DIRECTIONS
Please print the data that follows, keeping every line exact.

PROVIDED DATA
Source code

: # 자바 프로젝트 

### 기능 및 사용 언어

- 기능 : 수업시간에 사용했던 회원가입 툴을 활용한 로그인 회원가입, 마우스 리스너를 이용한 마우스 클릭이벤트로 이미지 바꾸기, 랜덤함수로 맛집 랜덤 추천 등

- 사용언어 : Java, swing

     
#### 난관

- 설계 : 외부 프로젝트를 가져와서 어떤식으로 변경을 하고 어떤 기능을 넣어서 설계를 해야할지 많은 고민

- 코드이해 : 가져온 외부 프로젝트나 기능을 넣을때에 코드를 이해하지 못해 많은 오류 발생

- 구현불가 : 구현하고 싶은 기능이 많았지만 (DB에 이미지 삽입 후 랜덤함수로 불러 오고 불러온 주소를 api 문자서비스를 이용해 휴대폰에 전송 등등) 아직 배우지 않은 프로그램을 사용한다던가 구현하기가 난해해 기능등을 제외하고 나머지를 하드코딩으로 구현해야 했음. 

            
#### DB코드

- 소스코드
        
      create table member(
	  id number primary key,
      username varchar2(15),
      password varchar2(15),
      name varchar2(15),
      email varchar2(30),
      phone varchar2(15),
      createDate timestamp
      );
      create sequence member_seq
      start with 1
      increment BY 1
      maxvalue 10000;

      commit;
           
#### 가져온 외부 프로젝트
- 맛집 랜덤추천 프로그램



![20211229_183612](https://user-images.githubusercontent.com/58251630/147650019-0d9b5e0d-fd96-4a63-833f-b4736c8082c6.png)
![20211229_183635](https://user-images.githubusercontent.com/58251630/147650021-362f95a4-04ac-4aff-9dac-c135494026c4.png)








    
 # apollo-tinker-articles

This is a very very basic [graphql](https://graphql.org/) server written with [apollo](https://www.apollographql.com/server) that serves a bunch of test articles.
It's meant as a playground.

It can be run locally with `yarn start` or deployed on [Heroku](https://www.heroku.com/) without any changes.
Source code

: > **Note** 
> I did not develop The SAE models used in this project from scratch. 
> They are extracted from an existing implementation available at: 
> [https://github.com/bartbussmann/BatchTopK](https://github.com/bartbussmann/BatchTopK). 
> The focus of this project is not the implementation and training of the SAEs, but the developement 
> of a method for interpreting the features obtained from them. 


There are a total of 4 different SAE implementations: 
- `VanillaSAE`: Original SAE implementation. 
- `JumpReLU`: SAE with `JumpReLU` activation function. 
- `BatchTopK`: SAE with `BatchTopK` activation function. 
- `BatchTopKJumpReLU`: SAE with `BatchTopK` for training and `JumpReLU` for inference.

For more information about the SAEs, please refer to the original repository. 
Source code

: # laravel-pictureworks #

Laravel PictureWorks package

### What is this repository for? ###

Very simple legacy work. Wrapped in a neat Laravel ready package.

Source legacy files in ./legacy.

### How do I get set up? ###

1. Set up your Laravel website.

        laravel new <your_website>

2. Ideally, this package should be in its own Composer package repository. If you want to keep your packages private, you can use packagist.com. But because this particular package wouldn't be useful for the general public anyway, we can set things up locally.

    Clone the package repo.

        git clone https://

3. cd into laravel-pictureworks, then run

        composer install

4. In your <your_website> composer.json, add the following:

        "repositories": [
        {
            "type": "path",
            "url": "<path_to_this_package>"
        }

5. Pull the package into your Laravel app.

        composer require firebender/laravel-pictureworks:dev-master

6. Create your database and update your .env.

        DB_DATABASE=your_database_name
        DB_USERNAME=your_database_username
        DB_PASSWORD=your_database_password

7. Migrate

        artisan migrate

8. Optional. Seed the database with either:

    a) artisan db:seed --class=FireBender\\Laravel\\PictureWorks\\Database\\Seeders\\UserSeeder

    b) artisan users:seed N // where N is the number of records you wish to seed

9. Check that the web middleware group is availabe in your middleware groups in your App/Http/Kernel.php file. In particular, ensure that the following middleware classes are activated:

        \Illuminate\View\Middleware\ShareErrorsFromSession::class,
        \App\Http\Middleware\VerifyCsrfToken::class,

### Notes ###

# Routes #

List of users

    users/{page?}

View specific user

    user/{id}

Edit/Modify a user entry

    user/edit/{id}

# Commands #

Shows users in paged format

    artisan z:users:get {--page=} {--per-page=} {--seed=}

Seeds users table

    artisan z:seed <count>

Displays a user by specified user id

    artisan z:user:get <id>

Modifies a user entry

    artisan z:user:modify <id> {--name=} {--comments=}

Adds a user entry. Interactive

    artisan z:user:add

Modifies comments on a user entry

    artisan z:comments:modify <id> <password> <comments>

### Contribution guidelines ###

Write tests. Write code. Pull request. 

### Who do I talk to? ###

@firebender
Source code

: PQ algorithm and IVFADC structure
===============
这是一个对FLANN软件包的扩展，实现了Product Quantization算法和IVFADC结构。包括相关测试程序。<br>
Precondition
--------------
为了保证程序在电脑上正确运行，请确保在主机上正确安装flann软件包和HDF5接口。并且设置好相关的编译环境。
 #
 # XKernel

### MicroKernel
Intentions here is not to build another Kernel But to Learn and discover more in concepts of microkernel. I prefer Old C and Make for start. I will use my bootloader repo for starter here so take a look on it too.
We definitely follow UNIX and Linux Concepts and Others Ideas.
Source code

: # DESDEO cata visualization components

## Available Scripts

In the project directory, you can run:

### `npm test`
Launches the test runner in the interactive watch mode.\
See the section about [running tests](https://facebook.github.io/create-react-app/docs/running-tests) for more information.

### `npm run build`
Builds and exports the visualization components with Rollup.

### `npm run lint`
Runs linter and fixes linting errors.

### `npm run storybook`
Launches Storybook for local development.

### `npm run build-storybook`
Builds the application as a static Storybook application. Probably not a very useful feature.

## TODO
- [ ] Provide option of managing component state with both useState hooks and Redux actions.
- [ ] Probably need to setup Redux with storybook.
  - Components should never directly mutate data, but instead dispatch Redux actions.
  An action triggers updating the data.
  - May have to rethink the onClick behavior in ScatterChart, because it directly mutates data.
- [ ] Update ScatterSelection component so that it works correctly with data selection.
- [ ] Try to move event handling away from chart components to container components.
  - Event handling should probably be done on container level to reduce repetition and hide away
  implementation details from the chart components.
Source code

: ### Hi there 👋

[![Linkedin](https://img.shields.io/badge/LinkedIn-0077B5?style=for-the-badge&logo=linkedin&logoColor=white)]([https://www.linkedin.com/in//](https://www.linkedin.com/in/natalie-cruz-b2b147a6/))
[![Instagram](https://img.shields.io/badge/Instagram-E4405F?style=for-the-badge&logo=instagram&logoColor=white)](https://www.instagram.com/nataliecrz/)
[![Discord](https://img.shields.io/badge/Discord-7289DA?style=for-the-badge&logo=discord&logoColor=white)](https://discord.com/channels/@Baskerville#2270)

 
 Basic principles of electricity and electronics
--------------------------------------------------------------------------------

YOUR RESPONSE
Source code

: # 자바 프로젝트 

### 기능 및 사용 언어

- 기능 : 수업시간에 사용했던 회원가입 툴을 활용한 로그인 회원가입, 마우스 리스너를 이용한 마우스 클릭이벤트로 이미지 바꾸기, 랜덤함수로 맛집 랜덤 추천 등

- 사용언어 : Java, swing

     
#### 난관

- 설계 : 외부 프로젝트를 가져와서 어떤식으로 변경을 하고 어떤 기능을 넣어서 설계를 해야할지 많은 고민

- 코드이해 : 가져온 외부 프로젝트나 기능을 넣을때에 코드를 이해하지 못해 많은 오류 발생

- 구현불가 : 구현하고 싶은 기능이 많았지만 (DB에 이미지 삽입 후 랜덤함수로 불러 오고 불러온 주소를 api 문자서비스를 이용해 휴대폰에 전송 등등) 아직 배우지 않은 프로그램을 사용한다던가 구현하기가 난해해 기능등을 제외하고 나머지를 하드코딩으로 구현해야 했음. 

            
#### DB코드

- 소스코드
        
      create table member(
	  id number primary key,
      username varchar2(15),
      password varchar2(15),
      name varchar2(15),
      email varchar2(30),
      phone varchar2(15),
      createDate timestamp
      );
      create sequence member_seq
      start with 1
      increment BY 1
      maxvalue 10000;

      commit;
           
#### 가져온 외부 프로젝트
- 맛집 랜덤추천 프로그램



![20211229_183612](https://user-images.githubusercontent.com/58251630/147650019-0d9b5e0d-fd96-4a63-833f-b4736c8082c6.png)
![20211229_183635](https://user-images.githubusercontent.com/58251630/147650021-362f95a4-04ac-4aff-9dac-c135494026c4.png)








    
 # apollo-tinker-articles

This is a very very basic [graphql](https://graphql.org/) server written with [apollo](https://www.apollographql.com/server) that serves a bunch of test articles.
It's meant as a playground.

It can be run locally with `yarn start` or deployed on [Heroku](https://www.heroku.com/) without any changes.
Source code

: > **Note** 
> I did not develop The SAE models used in this project from scratch. 
> They are extracted from an existing implementation available at: 
> [https://github.com/bartbussmann/BatchTopK](https://github.com/bartbussmann/BatchTopK). 
> The focus of this project is not the implementation and training of the SAEs, but the developement 
> of a method for interpreting the features obtained from them. 


There are a total of 4 different SAE implementations: 
- `VanillaSAE`: Original SAE implementation. 
- `JumpReLU`: SAE with `JumpReLU` activation function. 
- `BatchTopK`: SAE with `BatchTopK` activation function. 
- `BatchTopKJumpReLU`: SAE with `BatchTopK` for training and `JumpReLU` for inference.

For more information about the SAEs, please refer to the original repository. 
Source code

: # laravel-pictureworks #

Laravel PictureWorks package

### What is this repository for? ###

Very simple legacy work. Wrapped in a neat Laravel ready package.

Source legacy files in ./legacy.

### How do I get set up? ###

1. Set up your Laravel website.

        laravel new <your_website>

2. Ideally, this package should be in its own Composer package repository. If you want to keep your packages private, you can use packagist.com. But because this particular package wouldn't be useful for the general public anyway, we can set things up locally.

    Clone the package repo.

        git clone https://

3. cd into laravel-pictureworks, then run

        composer install

4. In your <your_website> composer.json, add the following:

        "repositories": [
        {
            "type": "path",
            "url": "<path_to_this_package>"
        }

5. Pull the package into your Laravel app.

        composer require firebender/laravel-pictureworks:dev-master

6. Create your database and update your .env.

        DB_DATABASE=your_database_name
        DB_USERNAME=your_database_username
        DB_PASSWORD=your_database_password

7. Migrate

        artisan migrate

8. Optional. Seed the database with either:

    a) artisan db:seed --class=FireBender\\Laravel\\PictureWorks\\Database\\Seeders\\UserSeeder

    b) artisan users:seed N // where N is the number of records you wish to seed

9. Check that the web middleware group is availabe in your middleware groups in your App/Http/Kernel.php file. In particular, ensure that the following middleware classes are activated:

        \Illuminate\View\Middleware\ShareErrorsFromSession::class,
        \App\Http\Middleware\VerifyCsrfToken::class,

### Notes ###

# Routes #

List of users

    users/{page?}

View specific user

    user/{id}

Edit/Modify a user entry

    user/edit/{id}

# Commands #

Shows users in paged format

    artisan z:users:get {--page=} {--per-page=} {--seed=}

Seeds users table

    artisan z:seed <count>

Displays a user by specified user id

    artisan z:user:get <id>

Modifies a user entry

    artisan z:user:modify <id> {--name=} {--comments=}

Adds a user entry. Interactive

    artisan z:user:add

Modifies comments on a user entry

    artisan z:comments:modify <id> <password> <comments>

### Contribution guidelines ###

Write tests. Write code. Pull request. 

### Who do I talk to? ###

@firebender
Source code

: PQ algorithm and IVFADC structure
===============
这是一个对FLANN软件包的扩展，实现了Product Quantization算法和IVFADC结构。包括相关测试程序。<br>
Precondition
--------------
为了保证程序在电脑上正确运行，请确保在主机上正确安装flann软件包和HDF5接口。并且设置好相关的编译环境。
 #
 # XKernel

### MicroKernel
Intentions here is not to build another Kernel But to Learn and discover more in concepts of microkernel. I prefer Old C and Make for start. I will use my bootloader repo for starter here so take a look on it too.
We definitely follow UNIX and Linux Concepts and Others Ideas.
Source code

: # DESDEO cata visualization components

## Available Scripts

In the project directory, you can run:

### `npm test`
Launches the test runner in the interactive watch mode.\
See the section about [running tests](https://facebook.github.io/create-react-app/docs/running-tests) for more information.

### `npm run build`
Builds and exports the visualization components with Rollup.

### `npm run lint`
Runs linter and fixes linting errors.

### `npm run storybook`
Launches Storybook for local development.

### `npm run build-storybook`
Builds the application as a static Storybook application. Probably not a very useful feature.

## TODO
- [ ] Provide option of managing component state with both useState hooks and Redux actions.
- [ ] Probably need to setup Redux with storybook.
  - Components should never directly mutate data, but instead dispatch Redux actions.
  An action triggers updating the data.
  - May have to rethink the onClick behavior in ScatterChart, because it directly mutates data.
- [ ] Update ScatterSelection component so that it works correctly with data selection.
- [ ] Try to move event handling away from chart components to container components.
  - Event handling should probably be done on container level to reduce repetition and hide away
  implementation details from the chart components.
Source code

: ### Hi there 👋

[![Linkedin](https://img.shields.io/badge/LinkedIn-0077B5?style=for-the-badge&logo=linkedin&logoColor=white)]([https://www.linkedin.com/in//](https://www.linkedin.com/in/natalie-cruz-b2b147a6/))
[![Instagram](https://img.shields.io/badge/Instagram-E4405F?style=for-the-badge&logo=instagram&logoColor=white)](https://www.instagram.com/nataliecrz/)
[![Discord](https://img.shields.io/badge/Discord-7289DA?style=for-the-badge&logo=discord&logoColor=white)](https://discord.com/channels/@Baskerville#2270)

 
 Basic principles of electricity and electronics
--------------------------------------------------------------------------------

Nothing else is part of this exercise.